Kyoya and Train

题目描述

Kyoya Ootori wants to take the train to get to school. There are $n$ train stations and $m$ one-way train lines going between various stations. Kyoya is currently at train station $1$, and the school is at station $n$. To take a train, he must pay for a ticket, and the train also takes a certain amount of time. However, the trains are not perfect and take random amounts of time to arrive at their destination. If Kyoya arrives at school strictly after $t$ time units, he will have to pay a fine of $x$.

Each train line is described by a ticket price, and a probability distribution on the time the train takes. More formally, train line $i$ has ticket cost $c_i$, and a probability distribution $p_{i, k}$ which denotes the probability that this train will take $k$ time units for all $1 \le k \le t$. Amounts of time that each of the trains used by Kyouya takes are mutually independent random values (moreover, if Kyoya travels along the same train more than once, it is possible for the train to take different amounts of time and those amounts are also independent one from another).
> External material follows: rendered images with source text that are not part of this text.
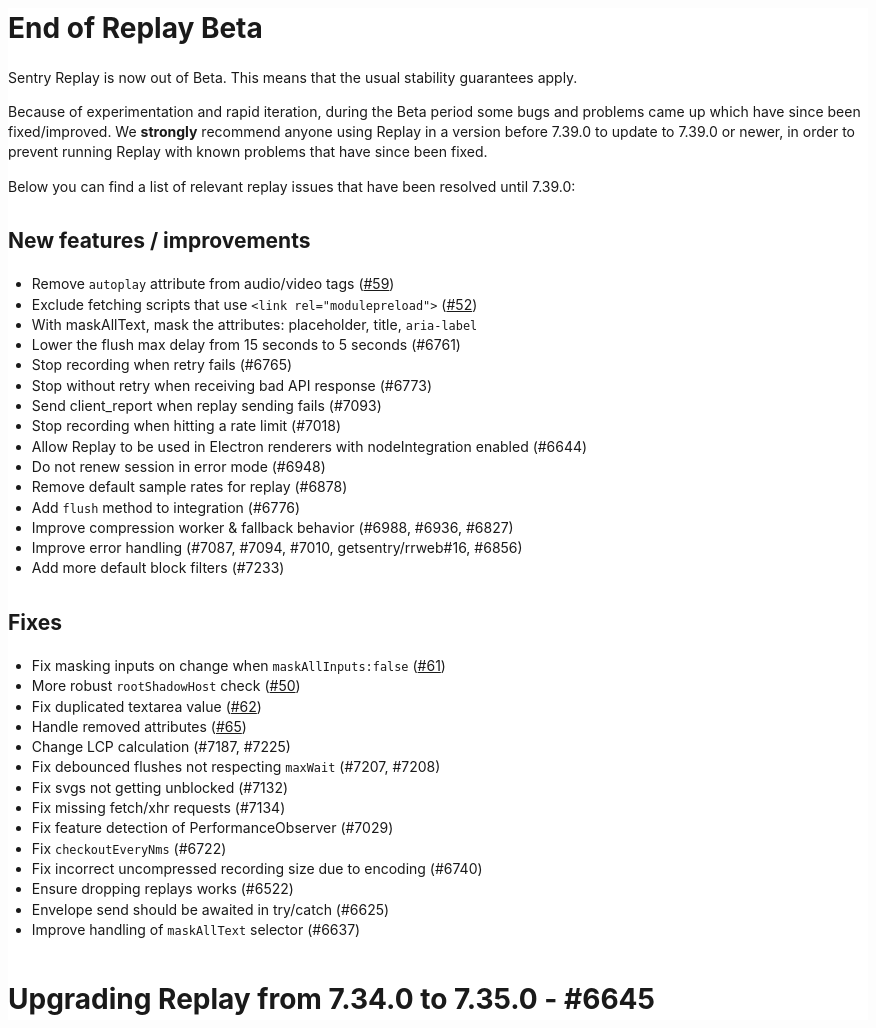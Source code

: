 # End of Replay Beta

Sentry Replay is now out of Beta. This means that the usual stability guarantees apply.

Because of experimentation and rapid iteration, during the Beta period some bugs and problems came up which have since
been fixed/improved. We **strongly** recommend anyone using Replay in a version before 7.39.0 to update to 7.39.0 or
newer, in order to prevent running Replay with known problems that have since been fixed.

Below you can find a list of relevant replay issues that have been resolved until 7.39.0:

## New features / improvements

- Remove `autoplay` attribute from audio/video tags ([#59](https://github.com/getsentry/rrweb/pull/59))
- Exclude fetching scripts that use `<link rel="modulepreload">` ([#52](https://github.com/getsentry/rrweb/pull/52))
- With maskAllText, mask the attributes: placeholder, title, `aria-label`
- Lower the flush max delay from 15 seconds to 5 seconds (#6761)
- Stop recording when retry fails (#6765)
- Stop without retry when receiving bad API response (#6773)
- Send client_report when replay sending fails (#7093)
- Stop recording when hitting a rate limit (#7018)
- Allow Replay to be used in Electron renderers with nodeIntegration enabled (#6644)
- Do not renew session in error mode (#6948)
- Remove default sample rates for replay (#6878)
- Add `flush` method to integration (#6776)
- Improve compression worker & fallback behavior (#6988, #6936, #6827)
- Improve error handling (#7087, #7094, #7010, getsentry/rrweb#16, #6856)
- Add more default block filters (#7233)

## Fixes

- Fix masking inputs on change when `maskAllInputs:false` ([#61](https://github.com/getsentry/rrweb/pull/61))
- More robust `rootShadowHost` check ([#50](https://github.com/getsentry/rrweb/pull/50))
- Fix duplicated textarea value ([#62](https://github.com/getsentry/rrweb/pull/62))
- Handle removed attributes ([#65](https://github.com/getsentry/rrweb/pull/65))
- Change LCP calculation (#7187, #7225)
- Fix debounced flushes not respecting `maxWait` (#7207, #7208)
- Fix svgs not getting unblocked (#7132)
- Fix missing fetch/xhr requests (#7134)
- Fix feature detection of PerformanceObserver (#7029)
- Fix `checkoutEveryNms` (#6722)
- Fix incorrect uncompressed recording size due to encoding (#6740)
- Ensure dropping replays works (#6522)
- Envelope send should be awaited in try/catch (#6625)
- Improve handling of `maskAllText` selector (#6637)

# Upgrading Replay from 7.34.0 to 7.35.0 - #6645
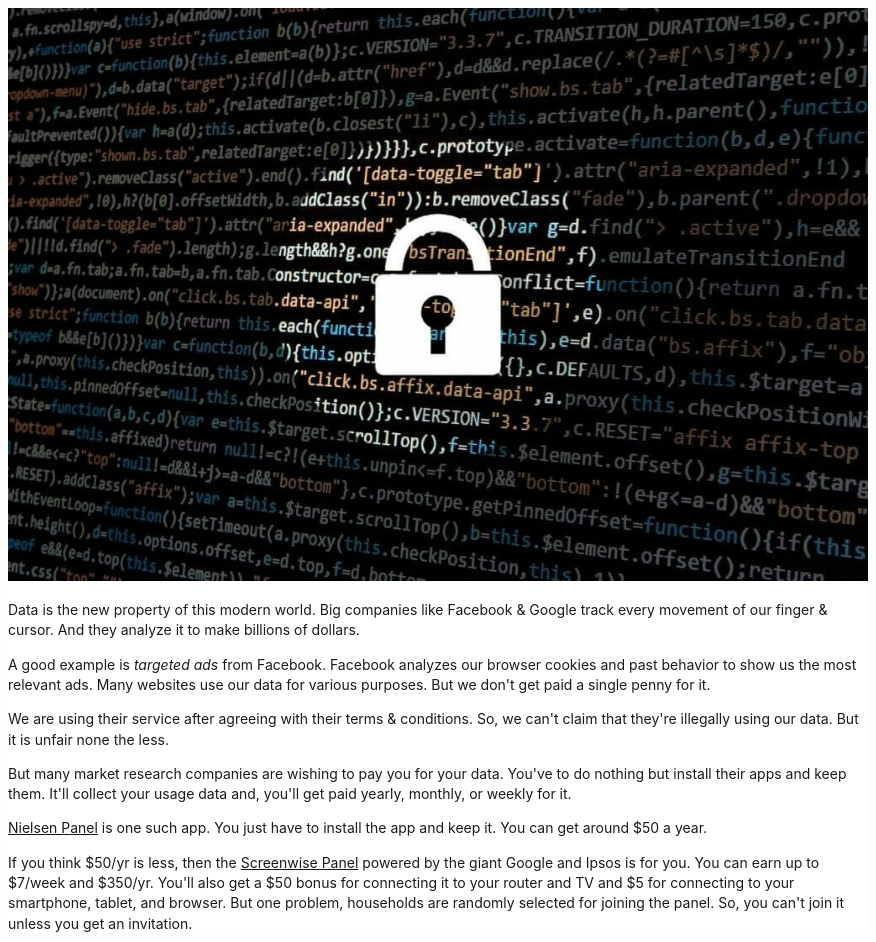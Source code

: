 ![](./images/word-image-10.jpeg)

Data is the new property of this modern world. Big companies like Facebook & Google track every movement of our finger & cursor. And they analyze it to make billions of dollars.

A good example is *targeted ads* from Facebook. Facebook analyzes our browser cookies and past behavior to show us the most relevant ads. Many websites use our data for various purposes. But we don't get paid a single penny for it.

We are using their service after agreeing with their terms & conditions. So, we can't claim that they're illegally using our data. But it is unfair none the less.

But many market research companies are wishing to pay you for your data. You've to do nothing but install their apps and keep them. It'll collect your usage data and, you'll get paid yearly, monthly, or weekly for it.

[Nielsen Panel](https://computermobilepanel.nielsen.com/ui/US/en/sdp/landing) is one such app. You just have to install the app and keep it. You can get around $50 a year.

If you think $50/yr is less, then the [Screenwise Panel](https://screenwisepanel.com/member/Index.aspx?lang=0) powered by the giant Google and Ipsos is for you. You can earn up to $7/week and $350/yr. You'll also get a $50 bonus for connecting it to your router and TV and $5 for connecting to your smartphone, tablet, and browser. But one problem, households are randomly selected for joining the panel. So, you can't join it unless you get an invitation.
Kyoya wants to get to school by spending the least amount of money in expectation (for the ticket price plus possible fine for being late). Of course, Kyoya has an optimal plan for how to get to school, and every time he arrives at a train station, he may recalculate his plan based on how much time he has remaining. What is the expected cost that Kyoya will pay to get to school if he moves optimally?

题意概述

有$n$座城市和$m$条铁路，第$i$条铁路从$a_i$号城市出发，到达$b_i$号城市，票价为$c_i$。某人要在$t$个单位时间内从$1$号城市到$n$号城市，如果超过时间就会被罚款$x$。已知每次搭乘第$i$条铁路有$p_{i, k}$的概率需要$k \ (1 \le k \le t)$个单位时间。求在采取最优策略的情况下总花费的期望。

数据范围：$2 \le n \le 50, \ 1 \le m \le 100, \ 1 \le t \le 20000, \ 0 \le x \le 10^6$。

算法分析

首先考虑最暴力的 DP。令$f_{i, j}$表示当前时刻为$j$，在最优策略下从$i$号城市到$n$号城市的总花费的期望。那么

$$
f_{i, j}=
\begin{cases}
\min(c_e+\sum_{k=1}^t p_{e, k} \cdot f_{b_e, j+k} \mid e \in [1, m] \land a_e=i), & i \lt n \land j \le t \\
d_{i, n}+x , & i \lt n \land j \gt t \\
0, & i=n \land j \le t \\
x, & i=n \land j \gt t
\end{cases}
$$

第二部分中的$d_{i, n}$表示在只考虑铁路票价的情况下从$i$号城市到$n$号城市的最小花费（因为已经超时了，所以不如走总票价最少的路）。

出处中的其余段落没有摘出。